Jak pisałam wcześniej, MARUV miała tylko 24 godziny na kontakt z NTU i decyzję, czy podpisuje porozumienie z nadawcą publicznym w sprawie reprezentowania Ukrainy w Konkursie Piosenki Eurowizji, czy też nie. Sprawa ma ciąg dalszy.
Z oświadczenia, jakie w social media opublikowała Anna Korsun wynika, że chciałaby reprezentować Ukrainę, mimo że dostała oferty z trzech innych krajów (między innymi z Rosji). Podkreśla, że spełniała wszystkie reguły preselekcyjne (na Krymie była ostatnio w 2014, a z koncertów w Rosji – co deklarowała również podczas finału Vidbiru – jest w stanie zrezygnować) i jest w stanie ponieść wszelkie koszty finansowe związane z uczestnictwem w Konkursie Piosenki Eurowizji. Musi także we własnym zakresie postarać się o wizę na wjazd do Izraela. Kontrakt z NTU zawiera jednak wiele obostrzeń, na które artystka nie chce się zgodzić. Mowa tutaj o zakazie dawania koncertów i występów bez zgody NTU, przeniesienie praw autorskich na nadawcę (obecnie prawa należą do rosyjskiego oddziału Warner Music) oraz wypełnianie wszelkich instrukcji od NTU (w tym tych dotyczących stagingu) czy brak samodzielnej komunikacji z dziennikarzami. Za złamanie któregoś z tych postanowień, MARUV grozi kara finansowa w wysokości 2 milionów hrywien (około 283 200 zł).

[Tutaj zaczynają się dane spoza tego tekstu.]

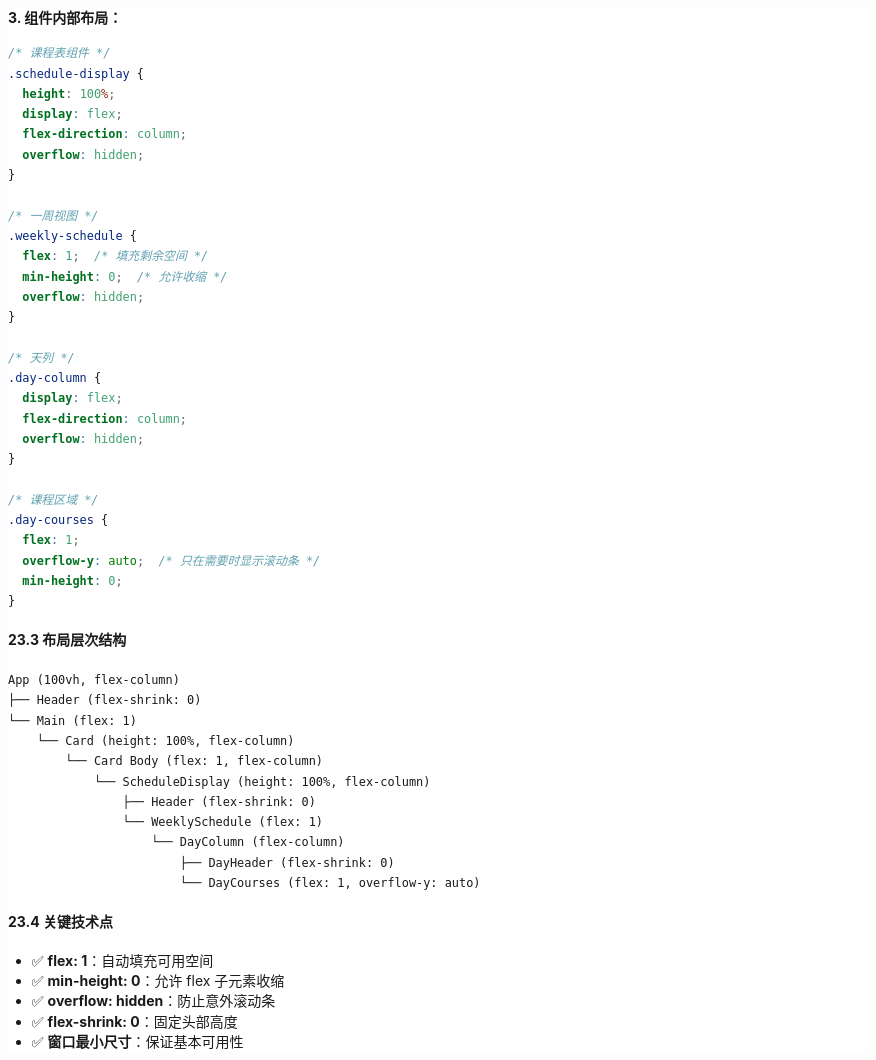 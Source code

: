 **3. 组件内部布局：**
```css
/* 课程表组件 */
.schedule-display {
  height: 100%;
  display: flex;
  flex-direction: column;
  overflow: hidden;
}

/* 一周视图 */
.weekly-schedule {
  flex: 1;  /* 填充剩余空间 */
  min-height: 0;  /* 允许收缩 */
  overflow: hidden;
}

/* 天列 */
.day-column {
  display: flex;
  flex-direction: column;
  overflow: hidden;
}

/* 课程区域 */
.day-courses {
  flex: 1;
  overflow-y: auto;  /* 只在需要时显示滚动条 */
  min-height: 0;
}
```

#### 23.3 布局层次结构
```
App (100vh, flex-column)
├── Header (flex-shrink: 0)
└── Main (flex: 1)
    └── Card (height: 100%, flex-column)
        └── Card Body (flex: 1, flex-column)
            └── ScheduleDisplay (height: 100%, flex-column)
                ├── Header (flex-shrink: 0)
                └── WeeklySchedule (flex: 1)
                    └── DayColumn (flex-column)
                        ├── DayHeader (flex-shrink: 0)
                        └── DayCourses (flex: 1, overflow-y: auto)
```

#### 23.4 关键技术点
- ✅ **flex: 1**：自动填充可用空间
- ✅ **min-height: 0**：允许 flex 子元素收缩
- ✅ **overflow: hidden**：防止意外滚动条
- ✅ **flex-shrink: 0**：固定头部高度
- ✅ **窗口最小尺寸**：保证基本可用性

W zamian za to NTU oferuje niewiele: MARUV może zabrać na Eurowizję do 10 osób (jeżeli NTU oczywiście wyrazi na to zgodę), przestrzeganie wspomnianej umowy oraz doradztwo eurowizyjne.
Jak twierdzi sama MARUV, do lunchu powinna mieć podpisany wspomniany kontrakt. Jednocześnie podkreśla, iż czuje wywieraną na siebie presję, by odmówić reprezentowania Ukrainy podczas nadchodzącej Eurowizji. Prosi również o wsparcie fanów i dziennikarzy w tym trudnym dla niej czasie.